Saved entries

* * * *

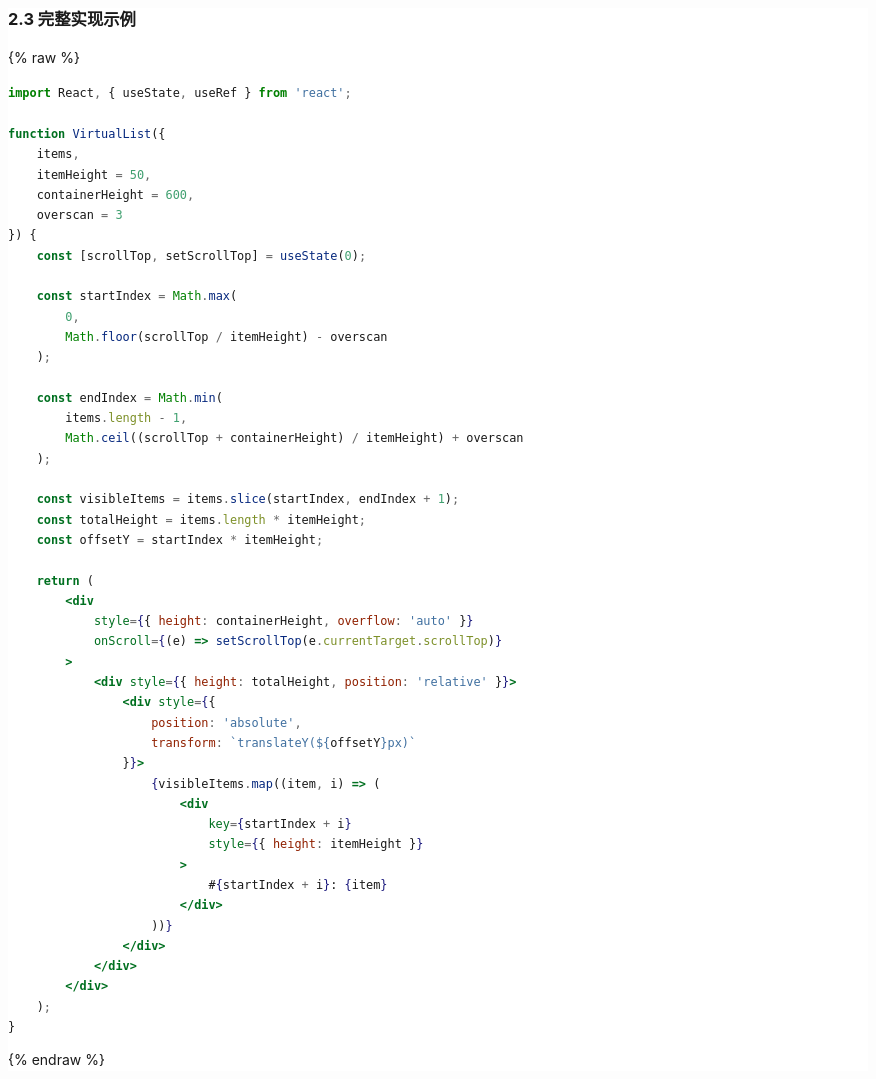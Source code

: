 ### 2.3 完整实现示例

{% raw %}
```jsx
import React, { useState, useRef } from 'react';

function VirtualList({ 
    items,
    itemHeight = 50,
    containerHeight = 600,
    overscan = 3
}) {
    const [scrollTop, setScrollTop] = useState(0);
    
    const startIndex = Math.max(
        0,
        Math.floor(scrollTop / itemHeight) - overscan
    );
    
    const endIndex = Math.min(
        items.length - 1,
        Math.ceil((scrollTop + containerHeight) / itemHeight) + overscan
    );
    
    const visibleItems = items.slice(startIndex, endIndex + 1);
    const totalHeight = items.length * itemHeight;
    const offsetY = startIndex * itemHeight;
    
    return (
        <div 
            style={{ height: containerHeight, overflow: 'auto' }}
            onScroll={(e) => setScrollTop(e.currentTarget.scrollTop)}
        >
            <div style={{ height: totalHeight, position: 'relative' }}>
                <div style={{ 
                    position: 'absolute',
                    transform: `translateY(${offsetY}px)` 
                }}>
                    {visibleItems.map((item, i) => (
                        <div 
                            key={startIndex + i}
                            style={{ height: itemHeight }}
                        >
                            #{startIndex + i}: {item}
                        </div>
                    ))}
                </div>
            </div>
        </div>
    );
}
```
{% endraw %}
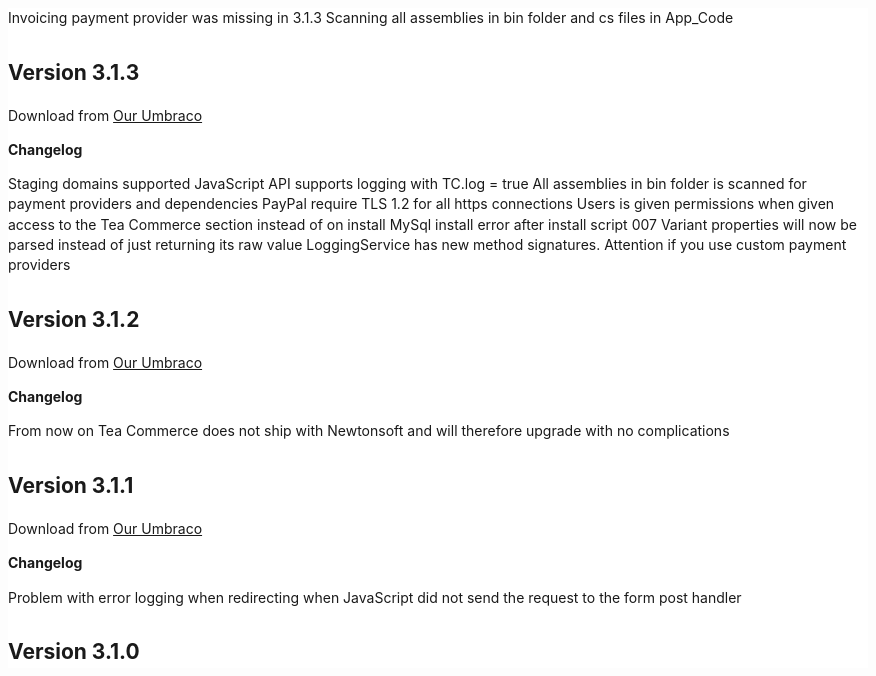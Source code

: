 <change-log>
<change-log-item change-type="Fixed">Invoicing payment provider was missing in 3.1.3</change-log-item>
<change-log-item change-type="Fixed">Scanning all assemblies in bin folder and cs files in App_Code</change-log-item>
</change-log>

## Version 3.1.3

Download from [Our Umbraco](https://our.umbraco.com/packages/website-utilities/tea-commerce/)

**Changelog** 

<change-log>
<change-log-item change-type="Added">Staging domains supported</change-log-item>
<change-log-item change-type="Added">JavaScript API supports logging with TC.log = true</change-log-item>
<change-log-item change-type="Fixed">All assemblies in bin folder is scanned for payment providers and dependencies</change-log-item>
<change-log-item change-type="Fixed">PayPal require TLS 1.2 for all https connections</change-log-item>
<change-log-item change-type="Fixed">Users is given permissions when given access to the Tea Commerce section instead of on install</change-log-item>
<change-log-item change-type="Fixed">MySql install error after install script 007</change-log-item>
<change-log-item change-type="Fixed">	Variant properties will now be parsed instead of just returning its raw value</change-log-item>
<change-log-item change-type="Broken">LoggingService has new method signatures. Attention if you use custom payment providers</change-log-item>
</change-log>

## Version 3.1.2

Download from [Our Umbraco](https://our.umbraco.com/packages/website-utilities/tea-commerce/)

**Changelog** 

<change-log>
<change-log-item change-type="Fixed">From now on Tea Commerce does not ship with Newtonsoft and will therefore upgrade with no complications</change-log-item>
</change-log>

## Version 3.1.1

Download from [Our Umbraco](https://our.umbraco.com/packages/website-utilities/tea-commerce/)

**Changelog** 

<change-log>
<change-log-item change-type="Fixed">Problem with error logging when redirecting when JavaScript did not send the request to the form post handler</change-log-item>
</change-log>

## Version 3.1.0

* * * *

→ **WHAT THE TASK REQUIRES**
Pictures stay out; the entries above are to be output exactly as given.

→ **SOLUTION**
Source code

: ### 2.3 完整实现示例

{% raw %}
```jsx
import React, { useState, useRef } from 'react';

function VirtualList({ 
    items,
    itemHeight = 50,
    containerHeight = 600,
    overscan = 3
}) {
    const [scrollTop, setScrollTop] = useState(0);
    
    const startIndex = Math.max(
        0,
        Math.floor(scrollTop / itemHeight) - overscan
    );
    
    const endIndex = Math.min(
        items.length - 1,
        Math.ceil((scrollTop + containerHeight) / itemHeight) + overscan
    );
    
    const visibleItems = items.slice(startIndex, endIndex + 1);
    const totalHeight = items.length * itemHeight;
    const offsetY = startIndex * itemHeight;
    
    return (
        <div 
            style={{ height: containerHeight, overflow: 'auto' }}
            onScroll={(e) => setScrollTop(e.currentTarget.scrollTop)}
        >
            <div style={{ height: totalHeight, position: 'relative' }}>
                <div style={{ 
                    position: 'absolute',
                    transform: `translateY(${offsetY}px)` 
                }}>
                    {visibleItems.map((item, i) => (
                        <div 
                            key={startIndex + i}
                            style={{ height: itemHeight }}
                        >
                            #{startIndex + i}: {item}
                        </div>
                    ))}
                </div>
            </div>
        </div>
    );
}
```
{% endraw %}
Source code

: <change-log>
<change-log-item change-type="Fixed">Invoicing payment provider was missing in 3.1.3</change-log-item>
<change-log-item change-type="Fixed">Scanning all assemblies in bin folder and cs files in App_Code</change-log-item>
</change-log>

## Version 3.1.3

Download from [Our Umbraco](https://our.umbraco.com/packages/website-utilities/tea-commerce/)

**Changelog** 

<change-log>
<change-log-item change-type="Added">Staging domains supported</change-log-item>
<change-log-item change-type="Added">JavaScript API supports logging with TC.log = true</change-log-item>
<change-log-item change-type="Fixed">All assemblies in bin folder is scanned for payment providers and dependencies</change-log-item>
<change-log-item change-type="Fixed">PayPal require TLS 1.2 for all https connections</change-log-item>
<change-log-item change-type="Fixed">Users is given permissions when given access to the Tea Commerce section instead of on install</change-log-item>
<change-log-item change-type="Fixed">MySql install error after install script 007</change-log-item>
<change-log-item change-type="Fixed">	Variant properties will now be parsed instead of just returning its raw value</change-log-item>
<change-log-item change-type="Broken">LoggingService has new method signatures. Attention if you use custom payment providers</change-log-item>
</change-log>

## Version 3.1.2

Download from [Our Umbraco](https://our.umbraco.com/packages/website-utilities/tea-commerce/)

**Changelog** 

<change-log>
<change-log-item change-type="Fixed">From now on Tea Commerce does not ship with Newtonsoft and will therefore upgrade with no complications</change-log-item>
</change-log>

## Version 3.1.1

Download from [Our Umbraco](https://our.umbraco.com/packages/website-utilities/tea-commerce/)

**Changelog** 

<change-log>
<change-log-item change-type="Fixed">Problem with error logging when redirecting when JavaScript did not send the request to the form post handler</change-log-item>
</change-log>

## Version 3.1.0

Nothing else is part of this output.